E nós, os brasileiros, temos a graça de sermos descendentes de praticamente o mundo inteiro. Ao contrário do que acontece com os povos isolados, como o islandês ou o aborígene australiano, que apresentam baixíssima variedade genética, estando sempre sujeitos a doenças recessivas, nós brasileiros somos os maiores mestiços do mundo. Não há povo que não esteja representado na nossa formação. Todos são nossos antepassados, se procurarmos bem, e de todos temos heranças benditas. Dos godos que se uniram aos celtas e semitas no atual Portugal, ainda em tempos romanos, aos nativos de várias partes da África, vencidos em guerra, trazidos e explorados como escravos, mas depois livres como é o direito de qualquer ser humano, tendo-se-lhes feito justiça pela pena da Redentora, mesclando-se a todos os demais povos ao tornar-se seus descendentes maridos e esposas de outros ainda, vindos da Itália – terra em que todo o Mediterrâneo se mescla com os Bálcãs, do distante Japão e de onde mais for. Nossas árvores genealógicas são, felizmente, tão ricas que podemos nos ver como descendentes de todos os povos, e assim como justos herdeiros de todas as riquezas culturais e espirituais que cada um deles veio a produzir. Aqui, nesta Terra da Santa Cruz, judeus casam-se com árabes e têm genros japoneses. Aqui no Brasil a mentira assassina da “raça” não vai mais longe que o espelho.

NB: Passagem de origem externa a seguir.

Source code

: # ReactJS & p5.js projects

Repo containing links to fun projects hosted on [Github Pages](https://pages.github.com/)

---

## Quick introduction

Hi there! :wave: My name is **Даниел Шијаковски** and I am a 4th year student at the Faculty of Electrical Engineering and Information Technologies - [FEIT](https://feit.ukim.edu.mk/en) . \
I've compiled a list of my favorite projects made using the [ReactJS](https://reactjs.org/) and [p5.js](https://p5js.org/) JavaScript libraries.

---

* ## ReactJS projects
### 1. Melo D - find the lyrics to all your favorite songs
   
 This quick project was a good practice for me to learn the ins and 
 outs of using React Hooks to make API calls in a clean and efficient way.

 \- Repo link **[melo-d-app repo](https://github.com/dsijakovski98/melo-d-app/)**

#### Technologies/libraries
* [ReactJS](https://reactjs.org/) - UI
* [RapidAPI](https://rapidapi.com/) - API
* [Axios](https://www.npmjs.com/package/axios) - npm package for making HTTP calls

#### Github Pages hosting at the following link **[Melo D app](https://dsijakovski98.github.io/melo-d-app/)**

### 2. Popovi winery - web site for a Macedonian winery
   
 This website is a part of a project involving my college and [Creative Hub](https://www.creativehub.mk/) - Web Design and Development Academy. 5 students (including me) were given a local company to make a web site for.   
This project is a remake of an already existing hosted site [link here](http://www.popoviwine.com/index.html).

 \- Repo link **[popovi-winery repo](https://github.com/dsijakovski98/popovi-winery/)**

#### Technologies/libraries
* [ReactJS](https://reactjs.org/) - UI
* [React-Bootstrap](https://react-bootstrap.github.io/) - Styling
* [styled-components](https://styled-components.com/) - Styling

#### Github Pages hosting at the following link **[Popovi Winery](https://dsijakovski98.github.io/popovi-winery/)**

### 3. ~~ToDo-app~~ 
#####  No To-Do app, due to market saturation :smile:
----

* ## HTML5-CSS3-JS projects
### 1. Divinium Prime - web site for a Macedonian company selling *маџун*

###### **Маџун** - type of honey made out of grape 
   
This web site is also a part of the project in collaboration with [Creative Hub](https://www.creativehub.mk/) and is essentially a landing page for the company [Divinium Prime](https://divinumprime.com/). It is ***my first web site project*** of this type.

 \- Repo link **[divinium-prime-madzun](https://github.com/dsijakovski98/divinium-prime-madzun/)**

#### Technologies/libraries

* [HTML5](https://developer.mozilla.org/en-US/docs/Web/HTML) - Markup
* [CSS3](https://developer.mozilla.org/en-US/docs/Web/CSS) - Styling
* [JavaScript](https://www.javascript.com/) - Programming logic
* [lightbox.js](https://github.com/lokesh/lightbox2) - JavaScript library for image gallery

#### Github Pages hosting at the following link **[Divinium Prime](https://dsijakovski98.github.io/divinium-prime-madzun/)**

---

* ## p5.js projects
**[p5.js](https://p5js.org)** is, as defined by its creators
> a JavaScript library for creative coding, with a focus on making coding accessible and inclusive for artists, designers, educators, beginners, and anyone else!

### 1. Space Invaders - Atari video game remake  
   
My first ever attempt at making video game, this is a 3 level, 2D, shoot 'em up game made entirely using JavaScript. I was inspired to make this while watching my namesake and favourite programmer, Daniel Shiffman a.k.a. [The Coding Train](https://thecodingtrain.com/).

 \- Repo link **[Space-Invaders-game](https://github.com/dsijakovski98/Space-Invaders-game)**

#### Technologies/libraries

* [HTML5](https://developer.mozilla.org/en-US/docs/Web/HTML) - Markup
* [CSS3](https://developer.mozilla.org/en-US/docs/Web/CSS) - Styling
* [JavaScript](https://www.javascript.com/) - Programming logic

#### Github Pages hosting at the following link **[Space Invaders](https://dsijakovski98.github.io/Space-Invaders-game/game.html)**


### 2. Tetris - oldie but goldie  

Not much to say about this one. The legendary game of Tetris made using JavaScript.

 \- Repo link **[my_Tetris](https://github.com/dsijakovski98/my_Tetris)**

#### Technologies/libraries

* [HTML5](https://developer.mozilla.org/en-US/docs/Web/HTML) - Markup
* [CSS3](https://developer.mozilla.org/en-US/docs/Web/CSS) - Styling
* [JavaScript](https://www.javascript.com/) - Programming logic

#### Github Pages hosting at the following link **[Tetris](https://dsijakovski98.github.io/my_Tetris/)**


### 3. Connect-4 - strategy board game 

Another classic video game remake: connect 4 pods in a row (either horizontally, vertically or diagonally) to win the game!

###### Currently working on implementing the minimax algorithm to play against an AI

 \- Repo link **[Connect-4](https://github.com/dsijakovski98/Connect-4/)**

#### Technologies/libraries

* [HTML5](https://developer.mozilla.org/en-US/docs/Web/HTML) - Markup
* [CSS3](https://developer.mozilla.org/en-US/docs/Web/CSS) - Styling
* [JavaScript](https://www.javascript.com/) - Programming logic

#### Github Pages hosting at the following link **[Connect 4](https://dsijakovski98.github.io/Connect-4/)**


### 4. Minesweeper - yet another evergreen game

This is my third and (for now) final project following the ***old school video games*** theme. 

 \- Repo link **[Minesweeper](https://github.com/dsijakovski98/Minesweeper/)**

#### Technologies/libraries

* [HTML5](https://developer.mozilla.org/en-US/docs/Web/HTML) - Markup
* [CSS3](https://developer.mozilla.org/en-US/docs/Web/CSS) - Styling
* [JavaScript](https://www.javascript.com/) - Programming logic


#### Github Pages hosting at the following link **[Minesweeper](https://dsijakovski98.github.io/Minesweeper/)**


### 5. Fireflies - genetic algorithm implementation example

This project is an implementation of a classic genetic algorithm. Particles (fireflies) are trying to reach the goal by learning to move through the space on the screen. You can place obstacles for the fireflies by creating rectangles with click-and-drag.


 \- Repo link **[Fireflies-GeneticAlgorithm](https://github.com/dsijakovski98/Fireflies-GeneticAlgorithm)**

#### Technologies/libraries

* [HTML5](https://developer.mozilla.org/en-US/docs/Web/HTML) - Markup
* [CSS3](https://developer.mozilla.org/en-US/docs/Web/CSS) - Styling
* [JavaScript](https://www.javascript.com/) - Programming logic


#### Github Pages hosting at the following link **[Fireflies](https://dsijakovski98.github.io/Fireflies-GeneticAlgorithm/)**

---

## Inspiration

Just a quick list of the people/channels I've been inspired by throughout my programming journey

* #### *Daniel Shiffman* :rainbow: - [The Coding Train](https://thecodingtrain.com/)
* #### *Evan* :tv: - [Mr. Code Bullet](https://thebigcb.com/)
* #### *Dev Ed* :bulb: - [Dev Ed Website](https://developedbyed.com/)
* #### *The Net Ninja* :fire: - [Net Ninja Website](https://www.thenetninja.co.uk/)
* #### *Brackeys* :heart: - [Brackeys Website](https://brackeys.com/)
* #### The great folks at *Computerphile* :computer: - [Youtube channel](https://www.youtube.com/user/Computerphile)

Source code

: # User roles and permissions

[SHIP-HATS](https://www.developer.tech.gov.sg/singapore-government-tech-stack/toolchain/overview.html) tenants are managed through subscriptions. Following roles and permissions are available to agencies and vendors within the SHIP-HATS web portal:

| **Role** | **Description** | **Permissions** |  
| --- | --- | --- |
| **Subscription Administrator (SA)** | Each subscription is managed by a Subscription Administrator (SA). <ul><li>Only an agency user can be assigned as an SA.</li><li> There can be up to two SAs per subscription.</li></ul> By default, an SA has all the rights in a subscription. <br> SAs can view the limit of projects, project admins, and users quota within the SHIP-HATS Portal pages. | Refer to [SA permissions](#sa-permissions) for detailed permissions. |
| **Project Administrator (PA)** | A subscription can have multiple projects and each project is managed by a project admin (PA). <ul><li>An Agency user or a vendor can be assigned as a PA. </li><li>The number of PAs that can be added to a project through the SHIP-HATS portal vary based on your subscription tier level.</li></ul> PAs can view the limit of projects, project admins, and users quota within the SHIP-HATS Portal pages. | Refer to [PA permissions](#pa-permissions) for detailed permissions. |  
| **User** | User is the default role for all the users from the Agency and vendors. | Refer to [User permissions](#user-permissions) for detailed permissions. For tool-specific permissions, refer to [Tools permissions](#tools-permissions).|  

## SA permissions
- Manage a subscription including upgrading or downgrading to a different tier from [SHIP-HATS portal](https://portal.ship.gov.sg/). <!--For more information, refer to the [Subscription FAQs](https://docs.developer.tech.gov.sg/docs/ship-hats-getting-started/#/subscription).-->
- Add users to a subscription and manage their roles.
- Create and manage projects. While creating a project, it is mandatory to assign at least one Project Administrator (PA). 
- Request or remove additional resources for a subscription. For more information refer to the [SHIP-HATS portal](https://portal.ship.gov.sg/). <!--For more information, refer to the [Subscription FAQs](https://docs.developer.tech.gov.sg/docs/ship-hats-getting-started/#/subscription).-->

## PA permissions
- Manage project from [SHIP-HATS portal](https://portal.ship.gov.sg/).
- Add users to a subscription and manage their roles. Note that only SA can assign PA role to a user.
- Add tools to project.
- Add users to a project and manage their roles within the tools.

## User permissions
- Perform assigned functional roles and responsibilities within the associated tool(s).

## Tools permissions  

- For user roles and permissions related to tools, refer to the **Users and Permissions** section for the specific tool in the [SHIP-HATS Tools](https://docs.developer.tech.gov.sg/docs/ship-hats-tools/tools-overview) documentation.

E é por termos tantos avós, bisavós e trisavós a nos enriquecer culturalmente que aqui é tão importante a veneração que prestamos aos ancestrais, somada à intercessão por suas almas que a fé cristã manda fazer. Hoje, dia de Finados, os cemitérios se enchem de famílias, as Cruzes das Almas se veem cercadas de velas, as igrejas abrem as portas para mais e mais missas em benefício dos nossos queridos antepassados. Ensina a fé cristã que hoje – aliás, mais ainda: generosamente, a Igreja prorroga por toda esta semana! –, ao rezar numa igreja ou cemitério, podemos libertar uma alma do purgatório.

É o dia deles, o dia daqueles que nos trouxeram até aqui. O inventor do automóvel que nos leva ao cemitério já faleceu, como faleceu o gênio que primeiro asfaltou uma rua; cada casa antiga que vemos no caminho provavelmente foi construída por pessoas que também já foram ao encontro de sua eterna recompensa. A vela que acendemos é igual às velas que nossos bisavós acendiam, quiçá diante da mesma cruz, diante do mesmo túmulo.

A sociedade inteira só existe porque cada geração se coloca sobre os ombros dos falecidos e de suas descobertas. Se a cada geração precisássemos inventar tudo de novo, nem a roda teríamos. Mas, graças aos que nos precederam, graças àqueles por quem hoje podemos e devemos rezar, temos tudo: mercados repletos de comida, casas confortáveis, automóveis e ônibus velozes a percorrer ruas asfaltadas… Tudo isso é herança dos antepassados. E, brasileiros que somos, temos a graça de sermos descendentes de todos estes povos. Nenhum brasileiro, felizmente, pode se dizer membro de uma “raça” pura, menos ainda arrogar-se o direito único de aproveitar a herança de um dentre os infinitos povos cujo sangue, graças ao amor divino e humano, veio a correr por nossas veias.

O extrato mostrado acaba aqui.